About this task: I need the records below retyped exactly.

(Stored records)
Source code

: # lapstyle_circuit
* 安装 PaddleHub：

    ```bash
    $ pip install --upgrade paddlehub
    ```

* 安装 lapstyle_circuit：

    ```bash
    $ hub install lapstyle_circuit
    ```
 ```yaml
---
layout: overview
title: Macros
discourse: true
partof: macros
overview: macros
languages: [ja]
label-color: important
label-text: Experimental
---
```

Response to this exercise:
Source code

: # lapstyle_circuit
* 安装 PaddleHub：

    ```bash
    $ pip install --upgrade paddlehub
    ```

* 安装 lapstyle_circuit：

    ```bash
    $ hub install lapstyle_circuit
    ```
 ```yaml
---
layout: overview
title: Macros
discourse: true
partof: macros
overview: macros
languages: [ja]
label-color: important
label-text: Experimental
---
```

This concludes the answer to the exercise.